Say we have some input $x_i$ and its score vector $z$. We want to convert these scores to a probability distribution; the softmax function takes a score from $\mathbb{R}$ and maps it somewhere in $[0,1]$, interpreted as the probability of assigning some class to $x_i$; the sum of the probabilities of assigning each score is one.

Once we have $z$ converted to a probability distribution, we can then calculate the information associated with the event of assigning the correct class to $x_i$, namely

\[L_i = -\log P(y_i | x_i; W) = -\log \frac{\exp(f _ {y_i})}{\sum_j \exp(f_j)}.\]

We want the probability of correct classification to be close to $1$, and so we want to find the parameter $W$ that minimizes the event information $L_i$.

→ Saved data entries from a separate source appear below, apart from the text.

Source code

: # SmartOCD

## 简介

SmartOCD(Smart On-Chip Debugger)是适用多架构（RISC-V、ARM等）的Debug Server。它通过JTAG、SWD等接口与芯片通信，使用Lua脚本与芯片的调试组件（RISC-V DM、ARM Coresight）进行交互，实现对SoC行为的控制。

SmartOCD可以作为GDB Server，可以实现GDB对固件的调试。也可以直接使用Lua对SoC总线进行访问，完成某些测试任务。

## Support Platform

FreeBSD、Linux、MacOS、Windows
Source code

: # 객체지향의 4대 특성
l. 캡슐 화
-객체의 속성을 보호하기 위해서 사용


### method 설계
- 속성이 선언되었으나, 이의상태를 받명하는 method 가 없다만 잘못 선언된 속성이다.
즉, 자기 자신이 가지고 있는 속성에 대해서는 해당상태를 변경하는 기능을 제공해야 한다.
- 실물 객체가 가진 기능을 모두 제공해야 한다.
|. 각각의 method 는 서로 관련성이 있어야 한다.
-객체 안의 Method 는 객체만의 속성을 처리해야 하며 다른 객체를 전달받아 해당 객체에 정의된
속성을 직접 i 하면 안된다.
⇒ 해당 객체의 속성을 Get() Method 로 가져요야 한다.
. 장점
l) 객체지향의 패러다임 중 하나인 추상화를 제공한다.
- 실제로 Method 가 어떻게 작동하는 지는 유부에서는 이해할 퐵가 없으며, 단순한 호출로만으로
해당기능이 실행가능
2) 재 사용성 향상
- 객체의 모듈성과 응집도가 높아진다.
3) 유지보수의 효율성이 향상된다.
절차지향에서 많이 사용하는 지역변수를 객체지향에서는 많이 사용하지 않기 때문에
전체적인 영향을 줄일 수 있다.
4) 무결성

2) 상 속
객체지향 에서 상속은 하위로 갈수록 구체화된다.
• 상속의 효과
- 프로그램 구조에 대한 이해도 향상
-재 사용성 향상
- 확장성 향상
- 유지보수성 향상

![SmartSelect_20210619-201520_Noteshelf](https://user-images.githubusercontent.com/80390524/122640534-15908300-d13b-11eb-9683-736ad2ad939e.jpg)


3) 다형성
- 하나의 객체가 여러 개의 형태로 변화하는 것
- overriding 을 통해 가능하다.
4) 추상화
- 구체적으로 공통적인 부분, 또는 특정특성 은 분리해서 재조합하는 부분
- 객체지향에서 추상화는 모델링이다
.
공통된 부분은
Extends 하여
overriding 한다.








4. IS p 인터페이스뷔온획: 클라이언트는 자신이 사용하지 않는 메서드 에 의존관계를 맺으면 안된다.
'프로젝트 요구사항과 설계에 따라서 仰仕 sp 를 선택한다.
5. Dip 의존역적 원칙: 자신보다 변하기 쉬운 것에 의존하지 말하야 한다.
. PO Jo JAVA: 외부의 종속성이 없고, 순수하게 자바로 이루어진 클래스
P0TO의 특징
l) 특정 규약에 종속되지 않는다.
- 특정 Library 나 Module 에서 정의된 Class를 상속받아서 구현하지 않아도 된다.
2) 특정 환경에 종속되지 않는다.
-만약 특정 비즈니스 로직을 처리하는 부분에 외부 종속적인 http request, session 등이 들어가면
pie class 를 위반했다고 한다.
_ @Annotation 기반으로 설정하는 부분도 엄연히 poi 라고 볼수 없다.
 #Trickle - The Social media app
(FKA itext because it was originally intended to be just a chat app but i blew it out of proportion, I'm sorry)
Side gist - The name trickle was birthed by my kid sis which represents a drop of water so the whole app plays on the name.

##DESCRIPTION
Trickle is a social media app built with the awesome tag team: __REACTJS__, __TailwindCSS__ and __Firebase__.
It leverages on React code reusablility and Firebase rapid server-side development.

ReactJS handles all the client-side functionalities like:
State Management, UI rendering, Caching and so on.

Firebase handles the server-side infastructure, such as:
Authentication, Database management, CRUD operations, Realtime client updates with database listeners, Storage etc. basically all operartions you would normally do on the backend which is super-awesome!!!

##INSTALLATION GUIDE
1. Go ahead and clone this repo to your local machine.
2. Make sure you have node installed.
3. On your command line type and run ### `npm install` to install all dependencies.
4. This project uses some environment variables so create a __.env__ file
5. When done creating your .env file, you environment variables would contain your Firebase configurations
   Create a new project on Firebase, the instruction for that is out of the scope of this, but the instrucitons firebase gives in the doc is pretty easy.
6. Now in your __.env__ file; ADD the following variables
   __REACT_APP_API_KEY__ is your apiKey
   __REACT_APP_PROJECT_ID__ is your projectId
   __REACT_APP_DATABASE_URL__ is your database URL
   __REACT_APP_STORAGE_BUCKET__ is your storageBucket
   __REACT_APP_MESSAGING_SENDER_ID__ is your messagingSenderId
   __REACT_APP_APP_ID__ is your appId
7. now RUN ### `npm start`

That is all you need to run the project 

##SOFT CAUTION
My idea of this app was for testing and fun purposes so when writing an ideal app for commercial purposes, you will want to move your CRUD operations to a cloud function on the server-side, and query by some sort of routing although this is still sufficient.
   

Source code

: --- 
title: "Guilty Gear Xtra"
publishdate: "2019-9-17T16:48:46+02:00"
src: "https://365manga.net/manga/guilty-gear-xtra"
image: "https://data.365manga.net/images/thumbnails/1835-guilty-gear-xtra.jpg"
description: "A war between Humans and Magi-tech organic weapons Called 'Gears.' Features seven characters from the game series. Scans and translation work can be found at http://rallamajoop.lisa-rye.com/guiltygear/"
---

Alternatively, $L_i$ is the cross-entropy between the “true” distribution $p=[0,\dots,0,1,0,\dots,0]$ and the estimated distribution $q$. Cross-entropy is the expected codeword length using an encoding optimized for $q$ to code transmissions from $p$, namely

\[H(p,q)=-\sum_x p(x) \log q(x) \geq H(p),\]

where the inequality comes from the fact that $q$’s codes are by definition not optimized for $p$. As an aside, Kullback-Leibler divergence is the extra bits needed to use $q$’s codewords, namely

\[D _ {KL}(p\|q) = H(p,q) - H(p).\]

Minimizing log-likelihood interpretation. There is some perfect underlying parameter $W^*$ that overall gives the best probability of assigning the correct class to $x_i$ that we can expect. We want to find an estimate $W$ of the underlying parameter $W^*$ that maximizes the likelihood of a correct classification event (ie running the classification once and observing $y_i$). The $\log$ function is monotonically increasing, so maximizing the likelihood is equivalent to maximizing the log-likelihood, which is equivalent to minimizing the negative log-likelihood.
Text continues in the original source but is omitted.